**WORK REQUIRED:** Retype, without any change, the line that contains "tartaruga, Autoria Própria</font>**" and every line that follows it to the end of the entries, and nothing else.

#### DATASET RECORDS

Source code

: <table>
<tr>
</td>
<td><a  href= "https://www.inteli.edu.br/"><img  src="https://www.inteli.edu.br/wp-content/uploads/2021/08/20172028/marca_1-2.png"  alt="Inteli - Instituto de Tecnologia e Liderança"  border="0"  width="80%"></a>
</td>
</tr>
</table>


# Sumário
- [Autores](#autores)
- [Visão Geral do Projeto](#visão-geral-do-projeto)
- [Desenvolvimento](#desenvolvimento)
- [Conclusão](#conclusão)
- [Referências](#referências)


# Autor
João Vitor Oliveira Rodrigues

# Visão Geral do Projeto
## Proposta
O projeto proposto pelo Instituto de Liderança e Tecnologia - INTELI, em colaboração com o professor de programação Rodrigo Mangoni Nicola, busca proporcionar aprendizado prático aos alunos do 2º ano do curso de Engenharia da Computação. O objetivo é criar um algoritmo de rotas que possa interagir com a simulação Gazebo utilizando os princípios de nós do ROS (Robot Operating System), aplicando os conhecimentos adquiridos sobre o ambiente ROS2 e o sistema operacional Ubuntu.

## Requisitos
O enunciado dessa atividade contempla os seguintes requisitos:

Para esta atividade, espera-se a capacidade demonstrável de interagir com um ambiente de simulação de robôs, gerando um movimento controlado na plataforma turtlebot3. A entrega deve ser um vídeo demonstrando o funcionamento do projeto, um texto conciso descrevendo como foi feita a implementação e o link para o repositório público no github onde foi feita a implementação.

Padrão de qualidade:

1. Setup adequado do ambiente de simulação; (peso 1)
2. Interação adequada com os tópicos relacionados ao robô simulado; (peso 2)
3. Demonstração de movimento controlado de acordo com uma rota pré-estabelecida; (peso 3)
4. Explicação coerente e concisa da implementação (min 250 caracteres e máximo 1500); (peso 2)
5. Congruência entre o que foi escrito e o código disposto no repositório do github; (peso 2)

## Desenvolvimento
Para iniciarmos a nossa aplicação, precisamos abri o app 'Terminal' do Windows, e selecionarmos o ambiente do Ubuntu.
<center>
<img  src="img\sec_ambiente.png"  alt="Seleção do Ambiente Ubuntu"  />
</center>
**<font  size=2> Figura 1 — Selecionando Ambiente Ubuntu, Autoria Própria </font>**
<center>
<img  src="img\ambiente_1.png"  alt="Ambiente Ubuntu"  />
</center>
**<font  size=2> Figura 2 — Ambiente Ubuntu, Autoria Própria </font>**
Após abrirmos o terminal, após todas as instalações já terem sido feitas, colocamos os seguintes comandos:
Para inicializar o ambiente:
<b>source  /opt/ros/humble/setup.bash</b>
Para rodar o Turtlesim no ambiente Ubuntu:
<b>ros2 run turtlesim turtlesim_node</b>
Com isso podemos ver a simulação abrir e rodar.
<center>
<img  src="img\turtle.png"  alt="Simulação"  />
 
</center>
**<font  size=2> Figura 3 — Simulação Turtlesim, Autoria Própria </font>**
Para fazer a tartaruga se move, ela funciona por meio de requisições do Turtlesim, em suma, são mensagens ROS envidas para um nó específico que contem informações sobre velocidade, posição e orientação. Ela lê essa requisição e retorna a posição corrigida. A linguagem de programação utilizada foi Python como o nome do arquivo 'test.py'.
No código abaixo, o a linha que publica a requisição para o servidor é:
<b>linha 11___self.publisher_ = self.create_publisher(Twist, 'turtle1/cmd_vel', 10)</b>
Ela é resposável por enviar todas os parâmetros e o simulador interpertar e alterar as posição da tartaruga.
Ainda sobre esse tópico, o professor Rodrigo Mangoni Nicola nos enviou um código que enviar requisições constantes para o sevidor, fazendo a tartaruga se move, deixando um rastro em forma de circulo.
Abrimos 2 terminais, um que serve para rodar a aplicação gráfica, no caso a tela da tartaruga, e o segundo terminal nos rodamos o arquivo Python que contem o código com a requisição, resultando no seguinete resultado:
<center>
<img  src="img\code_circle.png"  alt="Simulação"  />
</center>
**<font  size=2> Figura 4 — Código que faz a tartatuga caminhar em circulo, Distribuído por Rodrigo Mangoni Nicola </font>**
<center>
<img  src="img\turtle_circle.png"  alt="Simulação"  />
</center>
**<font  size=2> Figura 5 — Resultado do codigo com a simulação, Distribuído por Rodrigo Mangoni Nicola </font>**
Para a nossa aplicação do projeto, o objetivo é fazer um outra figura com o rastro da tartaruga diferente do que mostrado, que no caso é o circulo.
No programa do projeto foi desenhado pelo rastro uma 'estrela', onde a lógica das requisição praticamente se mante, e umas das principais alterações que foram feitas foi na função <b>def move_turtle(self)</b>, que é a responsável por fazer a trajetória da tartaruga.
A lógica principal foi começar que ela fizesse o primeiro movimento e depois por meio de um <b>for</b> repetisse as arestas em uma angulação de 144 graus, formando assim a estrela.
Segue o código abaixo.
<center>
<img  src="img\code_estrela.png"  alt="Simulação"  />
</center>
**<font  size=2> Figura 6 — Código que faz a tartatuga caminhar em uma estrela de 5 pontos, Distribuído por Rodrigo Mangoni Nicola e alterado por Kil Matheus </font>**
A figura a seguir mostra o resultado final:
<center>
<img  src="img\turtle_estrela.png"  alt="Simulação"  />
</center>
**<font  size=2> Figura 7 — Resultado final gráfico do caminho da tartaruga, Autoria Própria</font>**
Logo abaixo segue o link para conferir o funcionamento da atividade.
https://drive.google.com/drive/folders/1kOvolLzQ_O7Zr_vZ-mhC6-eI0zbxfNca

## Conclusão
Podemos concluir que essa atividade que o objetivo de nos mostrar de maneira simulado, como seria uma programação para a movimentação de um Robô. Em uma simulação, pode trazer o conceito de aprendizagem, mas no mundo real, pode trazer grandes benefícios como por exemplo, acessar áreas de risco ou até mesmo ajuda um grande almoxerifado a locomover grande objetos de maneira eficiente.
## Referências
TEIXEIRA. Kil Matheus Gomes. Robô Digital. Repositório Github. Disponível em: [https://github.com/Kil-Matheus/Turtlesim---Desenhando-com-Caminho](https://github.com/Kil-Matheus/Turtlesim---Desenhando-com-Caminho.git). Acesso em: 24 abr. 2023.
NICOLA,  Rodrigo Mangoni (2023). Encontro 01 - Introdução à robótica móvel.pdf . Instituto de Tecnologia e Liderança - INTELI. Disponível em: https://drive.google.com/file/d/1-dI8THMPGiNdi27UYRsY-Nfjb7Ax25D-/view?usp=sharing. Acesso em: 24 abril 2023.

########

**SOLUTION TO THE EXERCISE:**
**<font  size=2> Figura 7 — Resultado final gráfico do caminho da tartaruga, Autoria Própria</font>**
Logo abaixo segue o link para conferir o funcionamento da atividade.
https://drive.google.com/drive/folders/1kOvolLzQ_O7Zr_vZ-mhC6-eI0zbxfNca

## Conclusão
Podemos concluir que essa atividade que o objetivo de nos mostrar de maneira simulado, como seria uma programação para a movimentação de um Robô. Em uma simulação, pode trazer o conceito de aprendizagem, mas no mundo real, pode trazer grandes benefícios como por exemplo, acessar áreas de risco ou até mesmo ajuda um grande almoxerifado a locomover grande objetos de maneira eficiente.
## Referências
TEIXEIRA. Kil Matheus Gomes. Robô Digital. Repositório Github. Disponível em: [https://github.com/Kil-Matheus/Turtlesim---Desenhando-com-Caminho](https://github.com/Kil-Matheus/Turtlesim---Desenhando-com-Caminho.git). Acesso em: 24 abr. 2023.
NICOLA,  Rodrigo Mangoni (2023). Encontro 01 - Introdução à robótica móvel.pdf . Instituto de Tecnologia e Liderança - INTELI. Disponível em: https://drive.google.com/file/d/1-dI8THMPGiNdi27UYRsY-Nfjb7Ax25D-/view?usp=sharing. Acesso em: 24 abril 2023.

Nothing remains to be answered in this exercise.